[Problem details] Could you count the lines below that include the word "documentclass" and give only the number?

··········

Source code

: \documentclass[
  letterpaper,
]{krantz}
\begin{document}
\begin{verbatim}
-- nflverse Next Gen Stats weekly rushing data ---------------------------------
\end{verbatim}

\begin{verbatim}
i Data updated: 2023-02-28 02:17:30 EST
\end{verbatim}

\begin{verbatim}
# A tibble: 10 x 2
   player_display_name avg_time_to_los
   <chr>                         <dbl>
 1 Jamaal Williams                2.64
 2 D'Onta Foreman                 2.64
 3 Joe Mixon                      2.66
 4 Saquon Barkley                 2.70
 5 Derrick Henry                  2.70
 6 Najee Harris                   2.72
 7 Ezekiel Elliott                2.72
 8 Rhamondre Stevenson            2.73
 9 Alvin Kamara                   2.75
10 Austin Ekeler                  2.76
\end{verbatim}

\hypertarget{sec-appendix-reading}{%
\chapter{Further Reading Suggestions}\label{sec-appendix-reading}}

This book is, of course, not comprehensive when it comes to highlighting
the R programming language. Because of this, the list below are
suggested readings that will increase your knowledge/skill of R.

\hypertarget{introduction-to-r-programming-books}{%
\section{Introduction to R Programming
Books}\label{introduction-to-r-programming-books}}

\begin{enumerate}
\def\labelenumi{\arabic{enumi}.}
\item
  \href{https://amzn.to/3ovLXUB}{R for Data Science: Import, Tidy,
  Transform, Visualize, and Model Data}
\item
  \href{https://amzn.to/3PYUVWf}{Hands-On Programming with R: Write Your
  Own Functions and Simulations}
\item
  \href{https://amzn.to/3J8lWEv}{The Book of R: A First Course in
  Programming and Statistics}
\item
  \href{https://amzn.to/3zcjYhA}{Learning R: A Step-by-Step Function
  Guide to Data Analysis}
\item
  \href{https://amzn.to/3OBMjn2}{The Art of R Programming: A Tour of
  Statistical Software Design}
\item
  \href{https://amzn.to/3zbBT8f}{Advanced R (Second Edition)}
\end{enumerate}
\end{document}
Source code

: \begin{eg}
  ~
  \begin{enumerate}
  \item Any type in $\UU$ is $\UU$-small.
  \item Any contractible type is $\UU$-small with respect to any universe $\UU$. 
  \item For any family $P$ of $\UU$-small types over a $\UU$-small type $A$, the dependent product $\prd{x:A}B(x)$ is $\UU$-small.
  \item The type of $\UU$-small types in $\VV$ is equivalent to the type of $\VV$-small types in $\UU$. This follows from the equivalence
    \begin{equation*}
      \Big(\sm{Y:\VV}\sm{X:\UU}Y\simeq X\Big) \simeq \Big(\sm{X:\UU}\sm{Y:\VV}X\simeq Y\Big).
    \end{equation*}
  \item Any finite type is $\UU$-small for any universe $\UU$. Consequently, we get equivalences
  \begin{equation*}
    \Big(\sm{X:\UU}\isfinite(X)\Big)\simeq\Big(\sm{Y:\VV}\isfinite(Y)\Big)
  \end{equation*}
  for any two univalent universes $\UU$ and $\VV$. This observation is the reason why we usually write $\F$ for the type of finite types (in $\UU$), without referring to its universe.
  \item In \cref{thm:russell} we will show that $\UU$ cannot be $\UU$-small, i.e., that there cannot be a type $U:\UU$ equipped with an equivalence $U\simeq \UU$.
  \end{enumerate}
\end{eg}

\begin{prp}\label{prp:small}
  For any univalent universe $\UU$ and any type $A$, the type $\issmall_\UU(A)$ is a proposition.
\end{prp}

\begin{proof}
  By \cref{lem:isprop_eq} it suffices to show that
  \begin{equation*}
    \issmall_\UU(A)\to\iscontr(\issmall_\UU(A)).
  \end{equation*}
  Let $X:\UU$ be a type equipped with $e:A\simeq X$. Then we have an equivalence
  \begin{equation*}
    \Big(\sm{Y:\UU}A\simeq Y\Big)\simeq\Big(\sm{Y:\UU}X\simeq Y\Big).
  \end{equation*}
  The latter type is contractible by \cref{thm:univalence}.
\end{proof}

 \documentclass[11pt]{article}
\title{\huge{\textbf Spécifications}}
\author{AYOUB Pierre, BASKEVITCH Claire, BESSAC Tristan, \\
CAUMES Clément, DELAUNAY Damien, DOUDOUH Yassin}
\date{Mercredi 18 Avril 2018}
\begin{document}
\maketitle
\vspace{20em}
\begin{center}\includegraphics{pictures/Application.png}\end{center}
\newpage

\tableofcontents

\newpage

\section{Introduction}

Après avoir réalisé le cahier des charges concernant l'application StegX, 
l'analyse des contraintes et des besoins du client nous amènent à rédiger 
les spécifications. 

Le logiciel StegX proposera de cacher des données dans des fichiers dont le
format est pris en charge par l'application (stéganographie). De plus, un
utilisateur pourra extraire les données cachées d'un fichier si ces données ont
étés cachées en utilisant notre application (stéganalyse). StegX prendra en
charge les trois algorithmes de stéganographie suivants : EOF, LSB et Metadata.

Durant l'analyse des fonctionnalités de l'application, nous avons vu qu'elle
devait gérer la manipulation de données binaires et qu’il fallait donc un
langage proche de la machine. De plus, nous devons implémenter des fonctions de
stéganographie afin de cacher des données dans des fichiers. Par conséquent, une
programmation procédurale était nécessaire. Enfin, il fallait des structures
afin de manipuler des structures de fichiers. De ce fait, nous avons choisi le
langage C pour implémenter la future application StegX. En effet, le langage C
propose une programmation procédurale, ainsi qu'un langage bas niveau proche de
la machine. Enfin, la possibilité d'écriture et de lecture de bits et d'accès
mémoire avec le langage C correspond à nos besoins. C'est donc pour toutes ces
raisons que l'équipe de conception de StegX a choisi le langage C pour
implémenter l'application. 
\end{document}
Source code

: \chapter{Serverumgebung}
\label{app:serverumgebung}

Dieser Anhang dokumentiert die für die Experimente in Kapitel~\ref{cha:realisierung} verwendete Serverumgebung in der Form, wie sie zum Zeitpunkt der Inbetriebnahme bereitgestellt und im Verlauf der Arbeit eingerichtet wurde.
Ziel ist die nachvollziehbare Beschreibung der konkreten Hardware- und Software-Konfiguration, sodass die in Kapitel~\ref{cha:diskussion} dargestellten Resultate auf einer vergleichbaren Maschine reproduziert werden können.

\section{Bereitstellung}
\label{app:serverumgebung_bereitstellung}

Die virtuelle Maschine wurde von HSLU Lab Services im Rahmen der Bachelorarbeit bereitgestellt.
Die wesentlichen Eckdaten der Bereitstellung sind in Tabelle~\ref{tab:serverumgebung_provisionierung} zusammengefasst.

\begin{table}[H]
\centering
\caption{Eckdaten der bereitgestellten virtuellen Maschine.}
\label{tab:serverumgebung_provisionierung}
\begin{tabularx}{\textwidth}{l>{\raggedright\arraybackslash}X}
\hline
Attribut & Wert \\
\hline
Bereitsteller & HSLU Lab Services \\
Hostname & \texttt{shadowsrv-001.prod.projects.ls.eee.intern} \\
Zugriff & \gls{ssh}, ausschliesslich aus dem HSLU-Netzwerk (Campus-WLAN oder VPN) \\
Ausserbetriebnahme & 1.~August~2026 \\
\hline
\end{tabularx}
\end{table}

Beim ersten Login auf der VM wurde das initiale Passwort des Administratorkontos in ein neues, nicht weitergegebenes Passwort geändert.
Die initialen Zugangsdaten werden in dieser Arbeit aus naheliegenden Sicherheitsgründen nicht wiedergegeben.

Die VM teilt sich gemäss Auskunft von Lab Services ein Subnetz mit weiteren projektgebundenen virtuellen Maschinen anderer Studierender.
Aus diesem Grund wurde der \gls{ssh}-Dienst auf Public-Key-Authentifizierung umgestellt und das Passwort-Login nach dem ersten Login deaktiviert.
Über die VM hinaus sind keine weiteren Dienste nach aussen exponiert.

··········

[Solution for this exercise] 2